Rüge mangelnder Sachaufklärung; Verletzung des Anspruchs auf rechtliches Gehör
Gesetze: FGO § 115 Abs. 2 Nr. 2, FGO § 115 Abs. 2 Nr. 3, FGO § 76
Instanzenzug:
Gründe
Die Beschwerde ist unzulässig. Die fachkundig vertretenen Kläger und Beschwerdeführer (Kläger) haben die von ihnen geltend gemachten Revisionszulassungsgründe nicht in der nach § 116 Abs. 3 Satz 3 i.V.m. § 115 Abs. 2 Nr. 1 bis 3 der Finanzgerichtsordnung (FGO) gebotenen Art und Weise dargelegt.
1. Die Rüge der Kläger, das Finanzgericht (FG) hätte den Sachverhalt durch Einholung eines Sachverständigengutachtens weiter aufklären müssen, ist unbeachtlich.

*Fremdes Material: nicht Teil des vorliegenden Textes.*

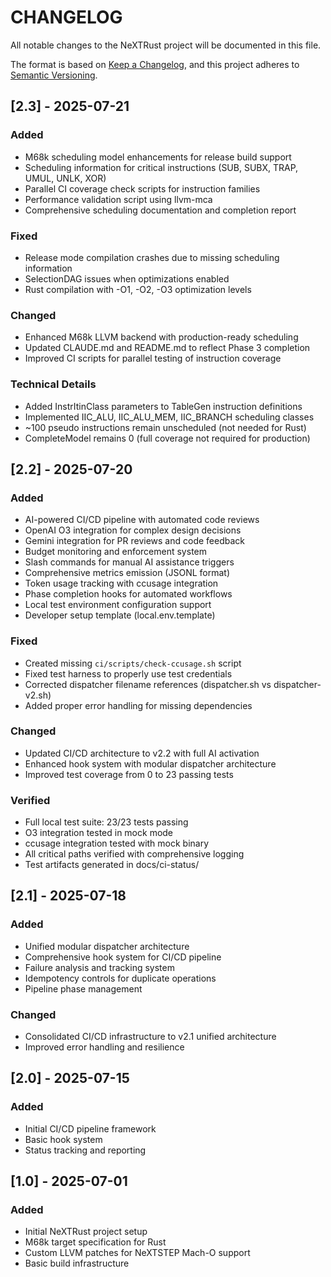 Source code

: # CHANGELOG

All notable changes to the NeXTRust project will be documented in this file.

The format is based on [Keep a Changelog](https://keepachangelog.com/en/1.0.0/),
and this project adheres to [Semantic Versioning](https://semver.org/spec/v2.0.0.html).

## [2.3] - 2025-07-21

### Added
- M68k scheduling model enhancements for release build support
- Scheduling information for critical instructions (SUB, SUBX, TRAP, UMUL, UNLK, XOR)
- Parallel CI coverage check scripts for instruction families
- Performance validation script using llvm-mca
- Comprehensive scheduling documentation and completion report

### Fixed
- Release mode compilation crashes due to missing scheduling information
- SelectionDAG issues when optimizations enabled
- Rust compilation with -O1, -O2, -O3 optimization levels

### Changed
- Enhanced M68k LLVM backend with production-ready scheduling
- Updated CLAUDE.md and README.md to reflect Phase 3 completion
- Improved CI scripts for parallel testing of instruction coverage

### Technical Details
- Added InstrItinClass parameters to TableGen instruction definitions
- Implemented IIC_ALU, IIC_ALU_MEM, IIC_BRANCH scheduling classes
- ~100 pseudo instructions remain unscheduled (not needed for Rust)
- CompleteModel remains 0 (full coverage not required for production)

## [2.2] - 2025-07-20

### Added
- AI-powered CI/CD pipeline with automated code reviews
- OpenAI O3 integration for complex design decisions
- Gemini integration for PR reviews and code feedback
- Budget monitoring and enforcement system
- Slash commands for manual AI assistance triggers
- Comprehensive metrics emission (JSONL format)
- Token usage tracking with ccusage integration
- Phase completion hooks for automated workflows
- Local test environment configuration support
- Developer setup template (local.env.template)

### Fixed
- Created missing `ci/scripts/check-ccusage.sh` script
- Fixed test harness to properly use test credentials
- Corrected dispatcher filename references (dispatcher.sh vs dispatcher-v2.sh)
- Added proper error handling for missing dependencies

### Changed
- Updated CI/CD architecture to v2.2 with full AI activation
- Enhanced hook system with modular dispatcher architecture
- Improved test coverage from 0 to 23 passing tests

### Verified
- Full local test suite: 23/23 tests passing
- O3 integration tested in mock mode
- ccusage integration tested with mock binary
- All critical paths verified with comprehensive logging
- Test artifacts generated in docs/ci-status/

## [2.1] - 2025-07-18

### Added
- Unified modular dispatcher architecture
- Comprehensive hook system for CI/CD pipeline
- Failure analysis and tracking system
- Idempotency controls for duplicate operations
- Pipeline phase management

### Changed
- Consolidated CI/CD infrastructure to v2.1 unified architecture
- Improved error handling and resilience

## [2.0] - 2025-07-15

### Added
- Initial CI/CD pipeline framework
- Basic hook system
- Status tracking and reporting

## [1.0] - 2025-07-01

### Added
- Initial NeXTRust project setup
- M68k target specification for Rust
- Custom LLVM patches for NeXTSTEP Mach-O support
- Basic build infrastructure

a) Wird eine Verletzung der Sachaufklärungspflicht des FG in Form eines Verstoßes gegen den Grundsatz der unmittelbaren Beweisaufnahme geltend gemacht, gehört zur ordnungsgemäßen Bezeichnung des Verfahrensmangels auch der Vortrag, dass die Nichterhebung der angebotenen Beweise in der mündlichen Verhandlung gerügt wurde oder weshalb diese Rüge nicht möglich war (ständige Rechtsprechung, z.B. , BFH/NV 2004, 217). Da der im finanzgerichtlichen Verfahren geltende Untersuchungsgrundsatz nach § 76 Abs. 1 FGO einschließlich des Prinzips der Unmittelbarkeit der Beweisaufnahme eine Verfahrensvorschrift ist, auf deren Einhaltung ein Beteiligter —ausdrücklich oder durch Unterlassen einer Rüge— verzichten kann (§ 155 FGO i.V.m. § 295 der Zivilprozessordnung), hat die unterlassene rechtzeitige Rüge den endgültigen Rügeverlust zur Folge.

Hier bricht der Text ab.